Saved entries:

§ §

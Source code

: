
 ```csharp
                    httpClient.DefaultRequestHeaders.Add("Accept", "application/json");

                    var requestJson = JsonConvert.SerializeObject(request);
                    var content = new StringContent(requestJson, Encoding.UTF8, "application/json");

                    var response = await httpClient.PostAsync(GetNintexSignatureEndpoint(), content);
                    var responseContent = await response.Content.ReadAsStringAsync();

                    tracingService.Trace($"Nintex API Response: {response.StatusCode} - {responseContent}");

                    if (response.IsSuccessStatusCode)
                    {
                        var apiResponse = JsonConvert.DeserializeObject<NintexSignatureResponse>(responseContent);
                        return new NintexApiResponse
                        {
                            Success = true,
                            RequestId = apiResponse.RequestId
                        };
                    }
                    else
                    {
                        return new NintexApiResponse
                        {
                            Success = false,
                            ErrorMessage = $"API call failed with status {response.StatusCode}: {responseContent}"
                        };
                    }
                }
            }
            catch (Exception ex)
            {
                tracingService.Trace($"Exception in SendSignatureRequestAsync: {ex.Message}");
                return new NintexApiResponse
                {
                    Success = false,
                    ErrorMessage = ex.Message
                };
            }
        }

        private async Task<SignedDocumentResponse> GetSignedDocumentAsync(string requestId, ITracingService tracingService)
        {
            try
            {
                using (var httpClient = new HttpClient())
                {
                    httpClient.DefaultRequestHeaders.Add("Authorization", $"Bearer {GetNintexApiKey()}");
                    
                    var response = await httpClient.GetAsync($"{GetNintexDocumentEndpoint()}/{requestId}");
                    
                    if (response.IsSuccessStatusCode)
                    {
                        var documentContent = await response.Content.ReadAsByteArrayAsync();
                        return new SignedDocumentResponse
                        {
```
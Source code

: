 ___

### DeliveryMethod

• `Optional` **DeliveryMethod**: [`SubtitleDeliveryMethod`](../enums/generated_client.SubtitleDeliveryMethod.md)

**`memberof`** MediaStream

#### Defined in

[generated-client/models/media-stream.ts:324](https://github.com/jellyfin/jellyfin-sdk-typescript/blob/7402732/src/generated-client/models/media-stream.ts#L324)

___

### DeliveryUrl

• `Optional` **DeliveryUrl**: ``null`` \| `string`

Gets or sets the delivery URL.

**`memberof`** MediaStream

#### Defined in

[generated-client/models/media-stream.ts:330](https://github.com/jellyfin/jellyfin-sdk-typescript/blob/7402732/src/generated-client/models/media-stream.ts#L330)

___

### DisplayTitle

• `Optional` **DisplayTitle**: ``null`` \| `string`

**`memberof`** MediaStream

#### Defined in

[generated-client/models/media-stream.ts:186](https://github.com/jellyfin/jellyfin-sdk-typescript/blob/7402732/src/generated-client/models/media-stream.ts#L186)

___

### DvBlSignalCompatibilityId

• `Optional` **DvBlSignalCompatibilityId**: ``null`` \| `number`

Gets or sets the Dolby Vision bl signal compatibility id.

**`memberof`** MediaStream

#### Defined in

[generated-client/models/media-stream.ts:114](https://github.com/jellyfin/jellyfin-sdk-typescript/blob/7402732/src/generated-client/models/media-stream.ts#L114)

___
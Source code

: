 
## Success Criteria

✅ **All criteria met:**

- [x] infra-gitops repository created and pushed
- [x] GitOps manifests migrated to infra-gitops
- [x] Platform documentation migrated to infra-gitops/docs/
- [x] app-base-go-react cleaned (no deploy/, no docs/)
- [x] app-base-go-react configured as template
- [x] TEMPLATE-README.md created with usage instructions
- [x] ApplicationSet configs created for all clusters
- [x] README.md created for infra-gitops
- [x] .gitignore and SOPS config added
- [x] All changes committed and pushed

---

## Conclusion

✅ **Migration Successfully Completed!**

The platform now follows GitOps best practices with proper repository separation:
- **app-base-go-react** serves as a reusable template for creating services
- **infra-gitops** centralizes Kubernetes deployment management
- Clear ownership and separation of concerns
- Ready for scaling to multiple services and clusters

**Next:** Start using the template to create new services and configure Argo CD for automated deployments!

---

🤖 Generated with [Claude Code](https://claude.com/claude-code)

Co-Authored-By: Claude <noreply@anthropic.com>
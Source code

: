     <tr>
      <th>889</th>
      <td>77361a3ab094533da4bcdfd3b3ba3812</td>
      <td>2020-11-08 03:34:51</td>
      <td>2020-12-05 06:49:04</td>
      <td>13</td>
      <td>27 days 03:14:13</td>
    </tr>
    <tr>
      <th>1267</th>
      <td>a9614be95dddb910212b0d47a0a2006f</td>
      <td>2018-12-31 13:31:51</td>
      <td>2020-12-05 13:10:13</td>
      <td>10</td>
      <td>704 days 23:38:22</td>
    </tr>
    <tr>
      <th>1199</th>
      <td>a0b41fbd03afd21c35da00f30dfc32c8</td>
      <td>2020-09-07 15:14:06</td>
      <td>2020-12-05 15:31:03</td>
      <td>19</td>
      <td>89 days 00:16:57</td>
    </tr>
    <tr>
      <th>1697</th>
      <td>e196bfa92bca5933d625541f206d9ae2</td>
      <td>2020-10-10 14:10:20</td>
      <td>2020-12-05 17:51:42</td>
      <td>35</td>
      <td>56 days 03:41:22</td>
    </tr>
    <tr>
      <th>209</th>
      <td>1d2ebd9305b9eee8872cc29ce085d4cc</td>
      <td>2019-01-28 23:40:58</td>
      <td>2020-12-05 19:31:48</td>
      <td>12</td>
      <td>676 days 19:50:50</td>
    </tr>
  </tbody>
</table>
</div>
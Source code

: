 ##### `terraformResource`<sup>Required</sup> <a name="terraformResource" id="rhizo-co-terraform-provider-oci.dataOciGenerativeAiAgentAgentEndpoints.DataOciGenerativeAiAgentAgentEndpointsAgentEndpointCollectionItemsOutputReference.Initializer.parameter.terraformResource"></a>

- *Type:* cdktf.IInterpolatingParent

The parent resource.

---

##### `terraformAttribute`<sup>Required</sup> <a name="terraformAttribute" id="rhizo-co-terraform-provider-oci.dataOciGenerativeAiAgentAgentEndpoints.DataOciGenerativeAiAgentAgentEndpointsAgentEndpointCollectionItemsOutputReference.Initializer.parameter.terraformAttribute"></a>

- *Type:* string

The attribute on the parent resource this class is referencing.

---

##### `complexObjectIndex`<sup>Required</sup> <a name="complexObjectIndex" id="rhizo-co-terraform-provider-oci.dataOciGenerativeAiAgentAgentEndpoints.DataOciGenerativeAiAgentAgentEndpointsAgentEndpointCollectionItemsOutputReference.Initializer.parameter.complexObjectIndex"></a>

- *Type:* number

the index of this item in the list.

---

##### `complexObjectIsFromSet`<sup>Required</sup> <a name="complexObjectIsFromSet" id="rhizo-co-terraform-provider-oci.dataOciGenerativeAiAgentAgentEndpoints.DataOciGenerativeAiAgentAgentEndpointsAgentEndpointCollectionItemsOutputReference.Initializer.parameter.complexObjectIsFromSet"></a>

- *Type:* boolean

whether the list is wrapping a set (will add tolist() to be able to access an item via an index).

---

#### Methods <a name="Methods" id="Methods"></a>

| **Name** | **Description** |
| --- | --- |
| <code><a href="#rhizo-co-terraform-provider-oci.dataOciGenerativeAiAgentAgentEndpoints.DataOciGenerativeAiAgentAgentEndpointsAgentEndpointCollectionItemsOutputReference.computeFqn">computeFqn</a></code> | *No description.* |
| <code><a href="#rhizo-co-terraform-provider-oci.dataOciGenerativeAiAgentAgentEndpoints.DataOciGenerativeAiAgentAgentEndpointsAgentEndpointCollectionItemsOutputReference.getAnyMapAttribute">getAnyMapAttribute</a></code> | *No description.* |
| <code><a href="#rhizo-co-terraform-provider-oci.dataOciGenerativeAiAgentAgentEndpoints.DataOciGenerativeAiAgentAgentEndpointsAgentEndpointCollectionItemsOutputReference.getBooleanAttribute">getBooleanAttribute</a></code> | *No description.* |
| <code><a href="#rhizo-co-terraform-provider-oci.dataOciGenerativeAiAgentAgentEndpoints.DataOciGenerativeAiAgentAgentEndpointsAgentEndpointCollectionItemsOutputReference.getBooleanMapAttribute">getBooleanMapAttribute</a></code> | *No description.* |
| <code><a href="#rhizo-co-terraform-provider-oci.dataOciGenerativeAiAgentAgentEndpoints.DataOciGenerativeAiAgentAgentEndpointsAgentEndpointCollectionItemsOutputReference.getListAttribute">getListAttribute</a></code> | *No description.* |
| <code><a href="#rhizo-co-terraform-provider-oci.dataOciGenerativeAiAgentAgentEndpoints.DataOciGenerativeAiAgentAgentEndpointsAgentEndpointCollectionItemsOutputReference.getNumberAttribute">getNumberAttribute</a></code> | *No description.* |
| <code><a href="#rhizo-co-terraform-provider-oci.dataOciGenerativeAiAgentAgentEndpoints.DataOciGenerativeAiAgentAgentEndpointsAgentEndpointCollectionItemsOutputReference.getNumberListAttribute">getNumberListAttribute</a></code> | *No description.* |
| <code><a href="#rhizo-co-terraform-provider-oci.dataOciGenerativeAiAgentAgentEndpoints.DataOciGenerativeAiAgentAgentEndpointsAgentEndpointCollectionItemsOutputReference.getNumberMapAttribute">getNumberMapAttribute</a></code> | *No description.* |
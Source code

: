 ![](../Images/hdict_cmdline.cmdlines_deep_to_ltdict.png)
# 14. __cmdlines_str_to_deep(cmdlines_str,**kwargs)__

§ §

## About this exercise
A copy of each line in the data above that holds the string "DvBlSignalCompatibilityId" is needed.

## Your solution
### DvBlSignalCompatibilityId
• `Optional` **DvBlSignalCompatibilityId**: ``null`` \| `number`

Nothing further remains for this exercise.